The investment paid off, with private money following the city money; $42 million in private investment on 92 historic tax credit projects, for example, contributed to an overall assessed value in city property of $78 million as of January 2013, more than triple the $25 million assessed value in 1990. And the public investment continues. This past April, the city spent just over $200,000 to replace the Sears Hill Bridge, a privately-owned pedestrian bridge over the railroad tracks that connected downtown to the Sears Hill neighborhood and Wilson Park. Built between 1904 and 1909, the bridge was in such disrepair that it was condemned in 2010, cutting Sears Hill off from downtown. But funds were raised to lift the entire bridge up by crane, truck it out to a nearby facility, restore it, then return it to its rightful place.

Like Frazier and Angle, Bill Hamilton has played a key role in steering the city toward its current success. The 62-year-old director of the Economic Development Authority arrived in 1988, following a spell in D.C. as a staffer for Senator Wendell Ford from Kentucky. “I gave the city manager a two-year commitment,” says Hamilton, and thought that would be that. “But every time I get a job offer from somewhere else, I make a list of what I like about Staunton and what I like about the other place, and then I decide to stay.” When the EDA began forming a strategic plan to revitalize the central business district in 1989, it emphasized anchor projects: destinations and activities that would attract people.

The jewel in the downtown crown is the American Shakespeare Center, which opened in 2001. Its 300-seat Blackfriars Playhouse is the world’s only re-creation of William Shakespeare’s original indoor theater and features professional actors performing plays by Shakespeare and his contemporaries 52 weeks a year. “What interested us was its uniqueness,” says Hamilton. “One of the things we worked hard on was not to copy or emulate communities … The [ASC] was a unique opportunity, and our city was willing to invest in it. And it has paid some very handsome dividends. It’s brought people from all over the world to Staunton who would otherwise not have come.”

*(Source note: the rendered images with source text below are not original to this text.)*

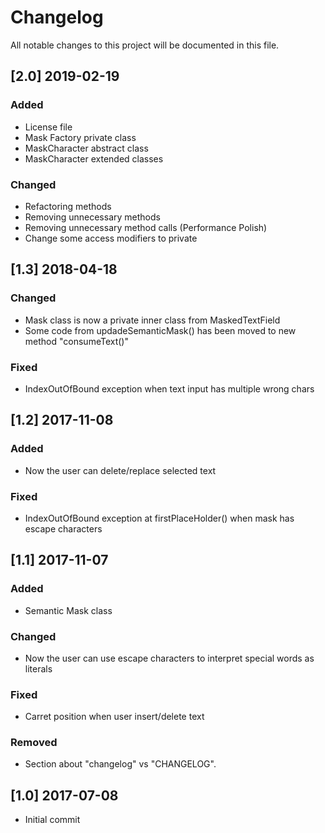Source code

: # Changelog
All notable changes to this project will be documented in this file.

## [2.0] 2019-02-19
### Added
- License file
- Mask Factory private class
- MaskCharacter abstract class
- MaskCharacter extended classes

### Changed
- Refactoring methods
- Removing unnecessary methods
- Removing unnecessary method calls (Performance Polish)
- Change some access modifiers to private

## [1.3] 2018-04-18
### Changed
- Mask class is now a private inner class from MaskedTextField
- Some code from updadeSemanticMask() has been moved to new method "consumeText()" 

### Fixed
- IndexOutOfBound exception when text input has multiple wrong chars

## [1.2] 2017-11-08
### Added 
- Now the user can delete/replace selected text

### Fixed
- IndexOutOfBound exception at firstPlaceHolder() when mask has escape characters 

## [1.1] 2017-11-07
### Added
- Semantic Mask class

### Changed
- Now the user can use escape characters to interpret special words as literals

### Fixed
- Carret position when user insert/delete text

### Removed
- Section about "changelog" vs "CHANGELOG".

## [1.0] 2017-07-08
- Initial commit

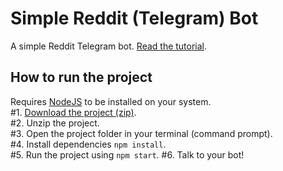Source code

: # Simple Reddit (Telegram) Bot
A simple Reddit Telegram bot.
[Read the tutorial](https://thedevs.network/blog/build-a-simple-telegram-bot-with-node-js).

## How to run the project
Requires [NodeJS](https://nodejs.org) to be installed on your system.  
#1. [Download the project (zip)](https://github.com/poeti8/simple-reddit-bot/archive/master.zip).  
#2. Unzip the project.  
#3. Open the project folder in your terminal (command prompt).  
#4. Install dependencies `npm install`.  
#5. Run the project using `npm start`.
#6. Talk to your bot!
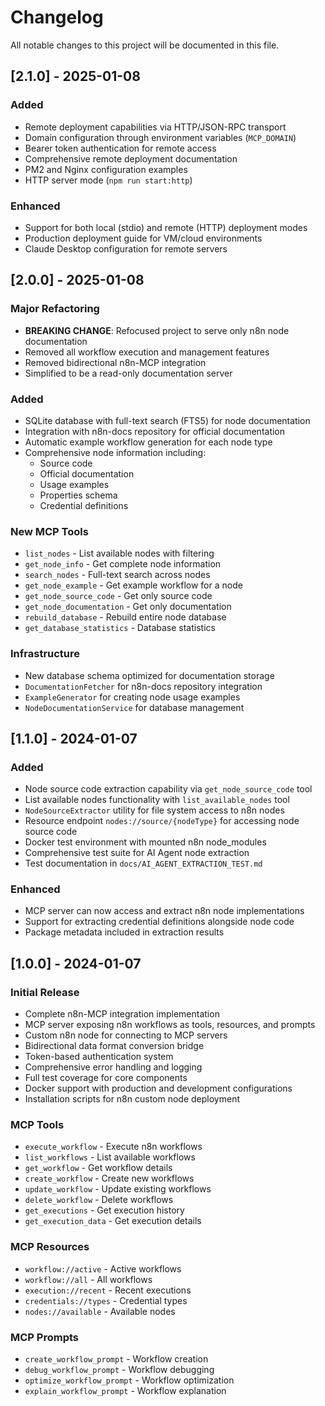 # Changelog

All notable changes to this project will be documented in this file.

## [2.1.0] - 2025-01-08

### Added
- Remote deployment capabilities via HTTP/JSON-RPC transport
- Domain configuration through environment variables (`MCP_DOMAIN`)
- Bearer token authentication for remote access
- Comprehensive remote deployment documentation
- PM2 and Nginx configuration examples
- HTTP server mode (`npm run start:http`)

### Enhanced
- Support for both local (stdio) and remote (HTTP) deployment modes
- Production deployment guide for VM/cloud environments
- Claude Desktop configuration for remote servers

## [2.0.0] - 2025-01-08

### Major Refactoring
- **BREAKING CHANGE**: Refocused project to serve only n8n node documentation
- Removed all workflow execution and management features
- Removed bidirectional n8n-MCP integration
- Simplified to be a read-only documentation server

### Added
- SQLite database with full-text search (FTS5) for node documentation
- Integration with n8n-docs repository for official documentation
- Automatic example workflow generation for each node type
- Comprehensive node information including:
  - Source code
  - Official documentation
  - Usage examples
  - Properties schema
  - Credential definitions

### New MCP Tools
- `list_nodes` - List available nodes with filtering
- `get_node_info` - Get complete node information
- `search_nodes` - Full-text search across nodes
- `get_node_example` - Get example workflow for a node
- `get_node_source_code` - Get only source code
- `get_node_documentation` - Get only documentation
- `rebuild_database` - Rebuild entire node database
- `get_database_statistics` - Database statistics

### Infrastructure
- New database schema optimized for documentation storage
- `DocumentationFetcher` for n8n-docs repository integration
- `ExampleGenerator` for creating node usage examples
- `NodeDocumentationService` for database management

## [1.1.0] - 2024-01-07

### Added
- Node source code extraction capability via `get_node_source_code` tool
- List available nodes functionality with `list_available_nodes` tool
- `NodeSourceExtractor` utility for file system access to n8n nodes
- Resource endpoint `nodes://source/{nodeType}` for accessing node source code
- Docker test environment with mounted n8n node_modules
- Comprehensive test suite for AI Agent node extraction
- Test documentation in `docs/AI_AGENT_EXTRACTION_TEST.md`

### Enhanced
- MCP server can now access and extract n8n node implementations
- Support for extracting credential definitions alongside node code
- Package metadata included in extraction results

## [1.0.0] - 2024-01-07

### Initial Release
- Complete n8n-MCP integration implementation
- MCP server exposing n8n workflows as tools, resources, and prompts
- Custom n8n node for connecting to MCP servers
- Bidirectional data format conversion bridge
- Token-based authentication system
- Comprehensive error handling and logging
- Full test coverage for core components
- Docker support with production and development configurations
- Installation scripts for n8n custom node deployment

### MCP Tools
- `execute_workflow` - Execute n8n workflows
- `list_workflows` - List available workflows
- `get_workflow` - Get workflow details
- `create_workflow` - Create new workflows
- `update_workflow` - Update existing workflows
- `delete_workflow` - Delete workflows
- `get_executions` - Get execution history
- `get_execution_data` - Get execution details

### MCP Resources
- `workflow://active` - Active workflows
- `workflow://all` - All workflows
- `execution://recent` - Recent executions
- `credentials://types` - Credential types
- `nodes://available` - Available nodes

### MCP Prompts
- `create_workflow_prompt` - Workflow creation
- `debug_workflow_prompt` - Workflow debugging
- `optimize_workflow_prompt` - Workflow optimization
- `explain_workflow_prompt` - Workflow explanation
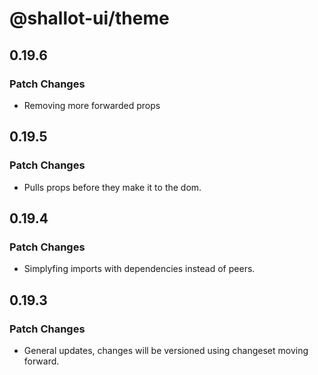 # @shallot-ui/theme

## 0.19.6

### Patch Changes

- Removing more forwarded props

## 0.19.5

### Patch Changes

- Pulls props before they make it to the dom.

## 0.19.4

### Patch Changes

- Simplyfing imports with dependencies instead of peers.

## 0.19.3

### Patch Changes

- General updates, changes will be versioned using changeset moving forward.
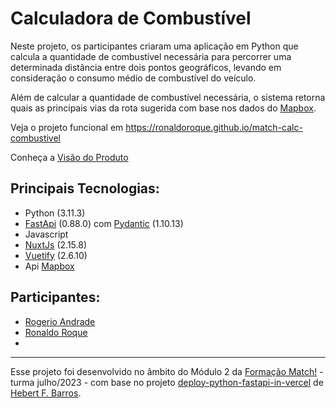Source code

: # Calculadora de Combustível

Neste projeto, os participantes criaram uma aplicação em Python que calcula a quantidade de combustível necessária para 
percorrer uma determinada distância entre dois pontos geográficos, levando em consideração o consumo médio de combustível
do veículo.

Além de calcular a quantidade de combustível necessária, o sistema retorna quais as principais vias 
da rota sugerida com base nos dados do [Mapbox](https://www.mapbox.com).

Veja o projeto funcional em https://ronaldoroque.github.io/match-calc-combustivel

Conheça a [Visão do Produto](VISAO.md) 

## Principais Tecnologias:
- Python (3.11.3)
- [FastApi](https://fastapi.tiangolo.com/) (0.88.0) com [Pydantic](https://pydantic.dev/) (1.10.13)
- Javascript
- [NuxtJs](https://v2.nuxt.com/) (2.15.8)
- [Vuetify](https://v2.vuetifyjs.com/) (2.6.10)
- Api [Mapbox](https://www.mapbox.com)

## Participantes:
- [Rogerio Andrade](https://github.com/rogpessoa)
- [Ronaldo Roque](https://github.com/ronaldoroque)
- 


_____

Esse projeto foi desenvolvido no âmbito do Módulo 2 da [Formação Match!](https://match.mastertech.com.br) - turma julho/2023 - com 
base no projeto [deploy-python-fastapi-in-vercel](https://github.com/hebertcisco/deploy-python-fastapi-in-vercel) 
de [Hebert F. Barros](https://github.com/hebertcisco).
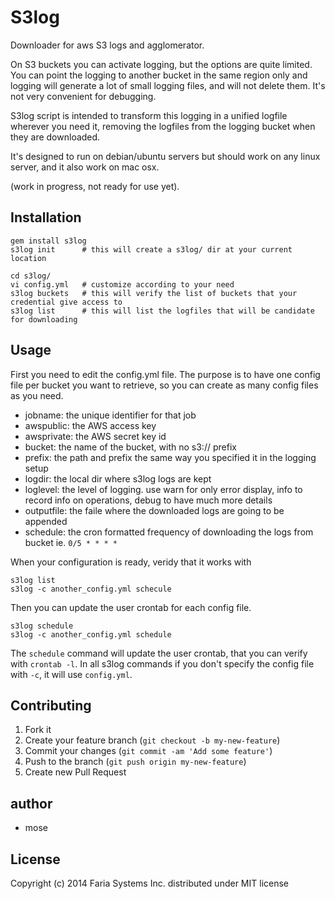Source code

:# S3log

Downloader for aws S3 logs and agglomerator.

On S3 buckets you can activate logging, but the options are quite limited. You can point the logging to another bucket in the same region only and logging will generate a lot of small logging files, and will not delete them. It's not very convenient for debugging.

S3log script is intended to transform this logging in a unified logfile wherever you need it, removing the logfiles from the logging bucket when they are downloaded.

It's designed to run on debian/ubuntu servers but should work on any linux server, and it also work on mac osx.

(work in progress, not ready for use yet).

## Installation

    gem install s3log
    s3log init      # this will create a s3log/ dir at your current location

    cd s3log/
    vi config.yml   # customize according to your need
    s3log buckets   # this will verify the list of buckets that your credential give access to
    s3log list      # this will list the logfiles that will be candidate for downloading

## Usage

First you need to edit the config.yml file. The purpose is to have one config file per bucket you want to retrieve, so you can create as many config files as you need.

* jobname: the unique identifier for that job
* awspublic: the AWS access key
* awsprivate: the AWS secret key id
* bucket: the name of the bucket, with no s3:// prefix
* prefix: the path and prefix the same way you specified it in the logging setup
* logdir: the local dir where s3log logs are kept
* loglevel: the level of logging. use warn for only error display, info to record info on operations, debug to have much more details
* outputfile: the faile where the downloaded logs are going to be appended
* schedule: the cron formatted frequency of downloading the logs from bucket ie. `0/5 * * * *`

When your configuration is ready, veridy that it works with

    s3log list
    s3log -c another_config.yml schecule

Then you can update the user crontab for each config file.

    s3log schedule
    s3log -c another_config.yml schedule

The `schedule` command will update the user crontab, that you can verify with `crontab -l`.
In all s3log commands if you don't specify the config file with `-c`, it will use `config.yml`.

## Contributing

1. Fork it
2. Create your feature branch (`git checkout -b my-new-feature`)
3. Commit your changes (`git commit -am 'Add some feature'`)
4. Push to the branch (`git push origin my-new-feature`)
5. Create new Pull Request

## author

* mose

## License

Copyright (c) 2014 Faria Systems Inc. distributed under MIT license
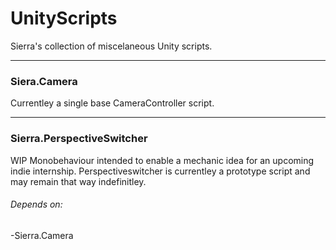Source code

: # UnityScripts
Sierra's collection of miscelaneous Unity scripts.
___
### Siera.Camera
Currentley a single base CameraController script.
___
### Sierra.PerspectiveSwitcher
WIP Monobehaviour intended to enable a mechanic idea for an upcoming indie internship.
Perspectiveswitcher is currentley a prototype script and may remain that way indefinitley.
###### Depends on:
-Sierra.Camera
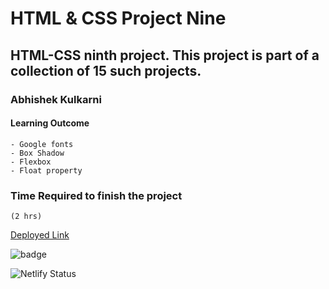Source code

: #   HTML & CSS Project Nine

## HTML-CSS ninth  project. This project is part of a collection of 15 such projects.

### Abhishek Kulkarni

#### Learning Outcome
    - Google fonts
    - Box Shadow
    - Flexbox
    - Float property

### Time Required to finish the project
    (2 hrs)

 [Deployed Link](https://css-html-project-nine.netlify.app/)

![badge](https://img.shields.io/badge/Deployment-Up-green)

![Netlify Status](https://api.netlify.com/api/v1/badges/e5dcbd71-f751-4f64-82ad-b8ca486d528a/deploy-status)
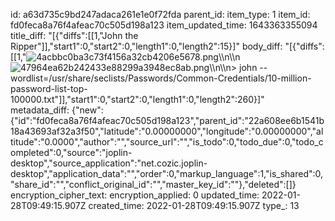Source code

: id: a63d735c9bd247adaca261e1e0f72fda
parent_id: 
item_type: 1
item_id: fd0feca8a76f4afeac70c505d198a123
item_updated_time: 1643363355094
title_diff: "[{\"diffs\":[[1,\"John the Ripper\"]],\"start1\":0,\"start2\":0,\"length1\":0,\"length2\":15}]"
body_diff: "[{\"diffs\":[[1,\"![4acbbc0ba3c73f4156a32cb4206e5678.png](:/f9104f2c40f54c418ec121551d58eee1)\\\n\\\n![47964ea62b242433e88299a3948ec8ab.png](:/bcf1df0cb24d47d7bba0869590125230)\\\n\\\n> john --wordlist=/usr/share/seclists/Passwords/Common-Credentials/10-million-password-list-top-100000.txt\"]],\"start1\":0,\"start2\":0,\"length1\":0,\"length2\":260}]"
metadata_diff: {"new":{"id":"fd0feca8a76f4afeac70c505d198a123","parent_id":"22a608ee6b1541b18a43693af32a3f50","latitude":"0.00000000","longitude":"0.00000000","altitude":"0.0000","author":"","source_url":"","is_todo":0,"todo_due":0,"todo_completed":0,"source":"joplin-desktop","source_application":"net.cozic.joplin-desktop","application_data":"","order":0,"markup_language":1,"is_shared":0,"share_id":"","conflict_original_id":"","master_key_id":""},"deleted":[]}
encryption_cipher_text: 
encryption_applied: 0
updated_time: 2022-01-28T09:49:15.907Z
created_time: 2022-01-28T09:49:15.907Z
type_: 13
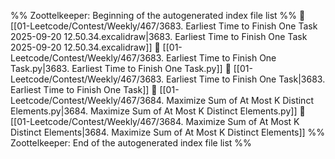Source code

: %% Zoottelkeeper: Beginning of the autogenerated index file list  %%
📄 [[01-Leetcode/Contest/Weekly/467/3683. Earliest Time to Finish One Task 2025-09-20 12.50.34.excalidraw|3683. Earliest Time to Finish One Task 2025-09-20 12.50.34.excalidraw]]
📄 [[01-Leetcode/Contest/Weekly/467/3683. Earliest Time to Finish One Task.py|3683. Earliest Time to Finish One Task.py]]
📄 [[01-Leetcode/Contest/Weekly/467/3683. Earliest Time to Finish One Task|3683. Earliest Time to Finish One Task]]
📄 [[01-Leetcode/Contest/Weekly/467/3684. Maximize Sum of At Most K Distinct Elements.py|3684. Maximize Sum of At Most K Distinct Elements.py]]
📄 [[01-Leetcode/Contest/Weekly/467/3684. Maximize Sum of At Most K Distinct Elements|3684. Maximize Sum of At Most K Distinct Elements]]
%% Zoottelkeeper: End of the autogenerated index file list  %%
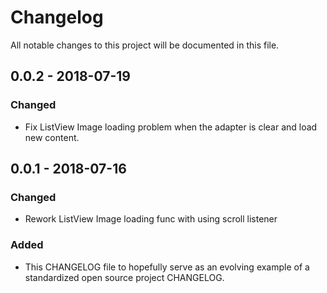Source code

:# Changelog
All notable changes to this project will be documented in this file.

## 0.0.2 - 2018-07-19
### Changed
- Fix ListView Image loading problem when the adapter is clear and load new content.

## 0.0.1 - 2018-07-16
### Changed
- Rework ListView Image loading func with using scroll listener

### Added
- This CHANGELOG file to hopefully serve as an evolving example of a standardized open source project CHANGELOG.
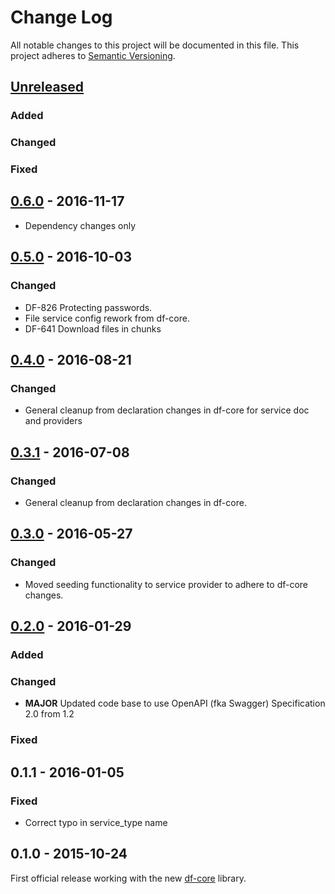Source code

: # Change Log
All notable changes to this project will be documented in this file.
This project adheres to [Semantic Versioning](http://semver.org/).

## [Unreleased]
### Added

### Changed

### Fixed

## [0.6.0] - 2016-11-17
- Dependency changes only

## [0.5.0] - 2016-10-03
### Changed
- DF-826 Protecting passwords.
- File service config rework from df-core.
- DF-641 Download files in chunks

## [0.4.0] - 2016-08-21
### Changed
- General cleanup from declaration changes in df-core for service doc and providers

## [0.3.1] - 2016-07-08
### Changed
- General cleanup from declaration changes in df-core.

## [0.3.0] - 2016-05-27
### Changed
- Moved seeding functionality to service provider to adhere to df-core changes.

## [0.2.0] - 2016-01-29
### Added

### Changed
- **MAJOR** Updated code base to use OpenAPI (fka Swagger) Specification 2.0 from 1.2

### Fixed

## 0.1.1 - 2016-01-05
### Fixed
- Correct typo in service_type name

## 0.1.0 - 2015-10-24
First official release working with the new [df-core](https://github.com/dreamfactorysoftware/df-core) library.

[Unreleased]: https://github.com/dreamfactorysoftware/df-rackspace/compare/0.6.0...HEAD
[0.6.0]: https://github.com/dreamfactorysoftware/df-rackspace/compare/0.5.0...0.6.0
[0.5.0]: https://github.com/dreamfactorysoftware/df-rackspace/compare/0.4.0...0.5.0
[0.4.0]: https://github.com/dreamfactorysoftware/df-rackspace/compare/0.3.1...0.4.0
[0.3.1]: https://github.com/dreamfactorysoftware/df-rackspace/compare/0.3.0...0.3.1
[0.3.0]: https://github.com/dreamfactorysoftware/df-rackspace/compare/0.2.0...0.3.0
[0.2.0]: https://github.com/dreamfactorysoftware/df-rackspace/compare/0.1.1...0.2.0
[0.1.1]: https://github.com/dreamfactorysoftware/df-rackspace/compare/0.1.0...0.1.1
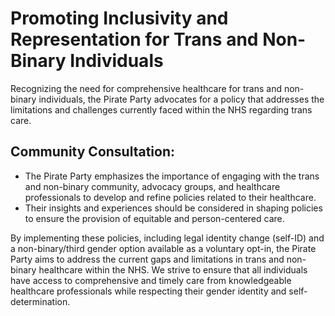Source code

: # Promoting Inclusivity and Representation for Trans and Non-Binary Individuals

Recognizing the need for comprehensive healthcare for trans and non-binary individuals, the Pirate Party advocates for a policy that addresses the limitations and challenges currently faced within the NHS regarding trans care.

## Community Consultation:
- The Pirate Party emphasizes the importance of engaging with the trans and non-binary community, advocacy groups, and healthcare professionals to develop and refine policies related to their healthcare.
- Their insights and experiences should be considered in shaping policies to ensure the provision of equitable and person-centered care.

By implementing these policies, including legal identity change (self-ID) and a non-binary/third gender option available as a voluntary opt-in, the Pirate Party aims to address the current gaps and limitations in trans and non-binary healthcare within the NHS. We strive to ensure that all individuals have access to comprehensive and timely care from knowledgeable healthcare professionals while respecting their gender identity and self-determination.
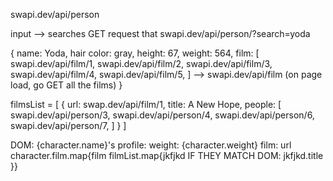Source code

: swapi.dev/api/person

input --> searches
GET request that swapi.dev/api/person/?search=yoda

{
    name: Yoda,
    hair color: gray,
    height: 67,
    weight: 564,
    film: [
        swapi.dev/api/film/1,
        swapi.dev/api/film/2,
        swapi.dev/api/film/3,
        swapi.dev/api/film/4,
        swapi.dev/api/film/5,
    ] --> swapi.dev/api/film (on page load, go GET all the films)
}

filmsList = [
    {
        url: swap.dev/api/film/1,
        title: A New Hope,
        people: [
            swapi.dev/api/person/3,
            swapi.dev/api/person/4,
            swapi.dev/api/person/6,
            swapi.dev/api/person/7,
        ]
    }
]

DOM:
{character.name}'s profile:
weight: {character.weight}
film: url
character.film.map{film
    filmList.map{jkfjkd
    IF THEY MATCH
    DOM: jkfjkd.title
    }}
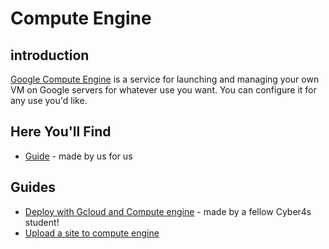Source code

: # Compute Engine
## introduction 
[Google Compute Engine](https://cloud.google.com/compute) is a service for launching and managing your own VM on Google servers for whatever use you want. You can configure it for any use you'd like.

## Here You'll Find
* [Guide](#guide) - made by us for us

## Guides
- [Deploy with Gcloud and Compute engine](https://github.com/ZBejavu/gcloud-deploy-tutorial) - made by a fellow Cyber4s student!
- [Upload a site to compute engine](https://cloud.google.com/nodejs/docs/tutorials/getting-started-on-compute-engine)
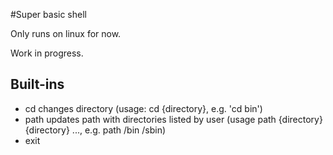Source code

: #Super basic shell

Only runs on linux for now.

Work in progress.

## Built-ins
 - cd changes directory (usage: cd {directory}, e.g. 'cd bin')
 - path updates path with directories listed by user (usage path {directory} {directory} ..., e.g. path /bin /sbin)
 - exit
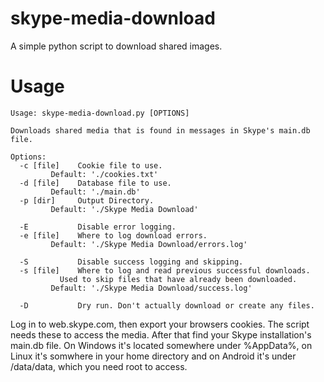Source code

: skype-media-download
====================

A simple python script to download shared images.

Usage
=====

	Usage: skype-media-download.py [OPTIONS]

	Downloads shared media that is found in messages in Skype's main.db file.

	Options:
	  -c [file]    Cookie file to use.
			 Default: './cookies.txt'
	  -d [file]    Database file to use.
			 Default: './main.db'
	  -p [dir]     Output Directory.
			 Default: './Skype Media Download'

	  -E           Disable error logging.
	  -e [file]    Where to log download errors.
			 Default: './Skype Media Download/errors.log'

	  -S           Disable success logging and skipping.
	  -s [file]    Where to log and read previous successful downloads.
		       Used to skip files that have already been downloaded.
			 Default: './Skype Media Download/success.log'

	  -D           Dry run. Don't actually download or create any files.

Log in to web.skype.com, then export your browsers cookies. The script needs these to access the media.
After that find your Skype installation's main.db file. On Windows it's located somewhere under %AppData%, on Linux it's somwhere in your home directory and on Android it's under /data/data, which you need root to access.
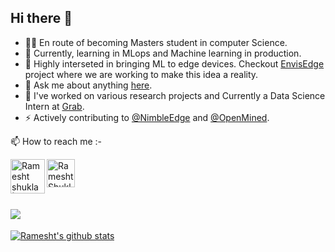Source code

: ## Hi there 👋

- 👨‍🎓 En route of becoming Masters student in computer Science.
- 👯 Currently, learning in MLops and Machine learning in production.
- 📖 Highly interseted in bringing ML to edge devices. Checkout [EnvisEdge](https://github.com/NimbleEdge/EnvisEdge) project where we are working to make this idea a reality.
- 💬 Ask me about anything [here](https://github.com/ramesht007/ramesht007/issues/1).
- 🌱 I've worked on various research projects and Currently a Data Science Intern at [Grab](https://www.grab.com/sg/).
- ⚡ Actively contributing to [@NimbleEdge](https://github.com/NimbleEdge) and [@OpenMined](https://github.com/OpenMined).  


📫 How to reach me :- 

<a href="https://www.linkedin.com/in/ramesht-3704">
  <img align="left" alt="Ramesht shukla | Linkedin" width="55px" src="https://raw.githubusercontent.com/ramesht007/ramesht007/master/assets/linkedIN.svg" />
</a>
<a href="https://twitter.com/rameshtshukla">
  <img align="left" alt="Ramesht Shukla | twitter" width="45px" src="https://raw.githubusercontent.com/ramesht007/ramesht007/master/assets/twitter.svg" />
</a>

<br />
<br />
<br />

![](https://komarev.com/ghpvc/?username=ramesht007&color=green)
---

[![Ramesht's github stats](https://github-readme-stats.vercel.app/api?username=ramesht007&count_private=true&show_icons=true&hide_border=true)](https://github.com/anuraghazra/github-readme-stats)



<!-- 🌱 I’m currently learning ...- 👯 I’m looking to collaborate on ...- 🤔 I’m looking for help with ...-->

My wife and I attended a Thursday evening performance of Twelfth Night and can attest that the ASC does Shakespeare unlike any other company we’ve seen before or since. The ASC isn’t a place to go and revere The Bard; it’s a place to enjoy a show. Actors perform on a spartan stage featuring minimal props and set dressing and, crucially, the lights stay on for the entire show. We met with ASC co-founder Dr. Ralph Cohen in the empty theater before the performance, and he explained the philosophy of his theater: “There is a relationship between keeping the lights on and the pace of a show,” he explains, which means no long, ponderous line readings. The actors talk and move quickly to keep your attention, and this works so well that the language feels contemporary, even though not a single line of text has been altered. The actors even perform contemporary songs on stage before the show and at the interval, their heads appearing from behind curtains to form a chorus that feels more like watching The Muppet Show than being in English class, while audience members go up on stage to buy beer and wine. It’s Shakespeare as a good night out, with no academic pretension: “We take quite seriously the ‘two hours traffic’ of the stage idea,” says Cohen. “We want people to be able to get home and pay the babysitter by 10 o’clock.”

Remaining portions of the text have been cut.